Data breaches cost UK businesses millions every time
New research shows the average cost of data breaches for UK businesses continues to rise, with customers potentially bearing the heaviest burden.
A report from IBM found that the cost of a data breach has risen by 5% between now and 2024, bringing the average cost of a data breach to £3.58m per incident.
For attacks in the financial sector, this figure rises to a staggering £6.05 million, followed by over £5.51 million in professional services and £5.4 million in the technology sector.
Long recovery periods
Stolen credentials and phishing attacks were the top tactics used as initial attack vectors in data breaches, resulting in an average cost of £$0.27 million and £3.59 million respectively.
As collateral damage increases, more than 60% of organizations globally say they will increase the cost of goods and services this year as a result of breaches and associated costs.

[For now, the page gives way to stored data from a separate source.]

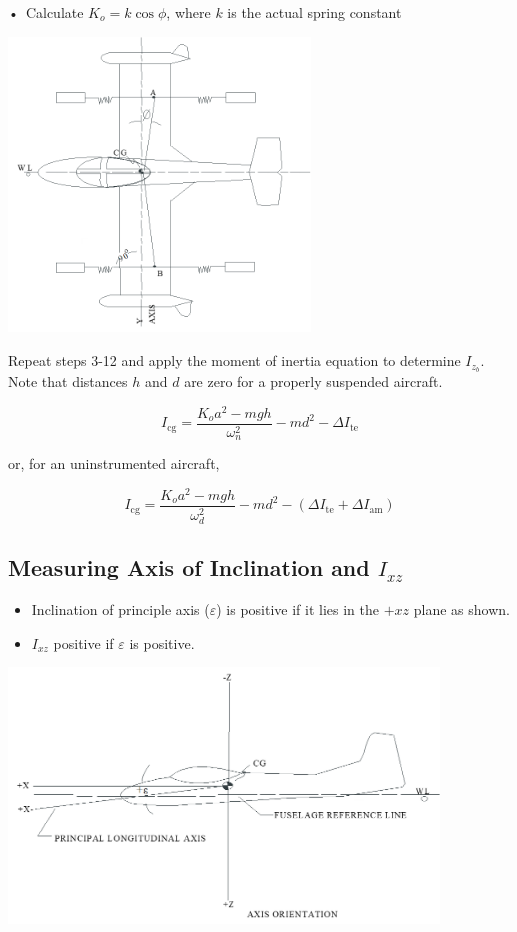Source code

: \documentclass[
]{book}
\providecommand{\tightlist}{%
  \setlength{\itemsep}{0pt}\setlength{\parskip}{0pt}}
\begin{document}
•~Calculate \(K_o = k \cos{\phi}\), where \(k\) is the actual spring constant

\includegraphics[width=3.15625in,height=3.08333in]{media/07/image38.png}

Repeat steps 3-12 and apply the moment of inertia equation to determine \(I_{z_b}\). Note that distances \(h\) and \(d\) are zero for a properly suspended aircraft.

\[ I_{\mathrm{cg}} = \frac{K_o a^2 - mgh}{\omega_n^2} - md^2 - \Delta I_{\mathrm{te}} \]

or, for an uninstrumented aircraft,

\[ I_{\mathrm{cg}} = \frac{K_o a^2 - mgh}{\omega_d^2} - md^2 - \left(\Delta I_{\mathrm{te}} + \Delta I_{\mathrm{am}} \right) \]

\hypertarget{measuring-axis-of-inclination-and-i_xz}{%
\subsection{\texorpdfstring{Measuring Axis of Inclination and \(I_{xz}\)}{Measuring Axis of Inclination and I\_\{xz\}}}\label{measuring-axis-of-inclination-and-i_xz}}

\begin{itemize}
\tightlist
\item
  Inclination of principle axis (\(\varepsilon\)) is positive if it lies in the \(+xz\) plane as shown.
\item
  \(I_{xz}\) positive if \(\varepsilon\) is positive.
\end{itemize}

\includegraphics[width=4.5in,height=2.67708in]{media/07/image41.png}
\end{document}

Globally, only 12% of organizations that suffered a data breach reported that they were able to fully recover from a data breach. Most organizations took more than 100 days. Internal detection typically saves a company up to $1 million and reduces the process by 61 days compared to incidents reported by an attacker.
Severe IT staff shortages worldwide have led to higher breach costs, forcing companies to increase security budgets and invest in staff training. Business disruption and third-party and customer responses following a breach also drive up costs.
Businesses can try to limit the damage, with most ransomware victims who engage law enforcement avoiding paying the ransom (63%). Victims who used security AI and automation to detect and contain incidents were on average 106 days faster than those without.
However, the adoption of next-generation AI technologies is expected to introduce new risks for security teams. 47% of business leaders surveyed were concerned about new attacks on AI, while 51% were worried about new security breaches and unpredictable risks that could come with them.
“In a landscape characterised by increasing cyber threats, this year’s report highlights critical vulnerabilities and strategic opportunities,” said Martin Borrett, technical director, IBM Security UKI.
“Globally, organisations with severe security staff shortages have been hit by a substantial increase in breach costs. Security AI and automation are effective in supporting team efforts to identify and accelerate incident response, enabling UK businesses to reduce both the cost of breaches and the impact on the business. Robust, AI-driven security measures are essential, and addressing regulatory non-compliance and IoT vulnerabilities remains critical.”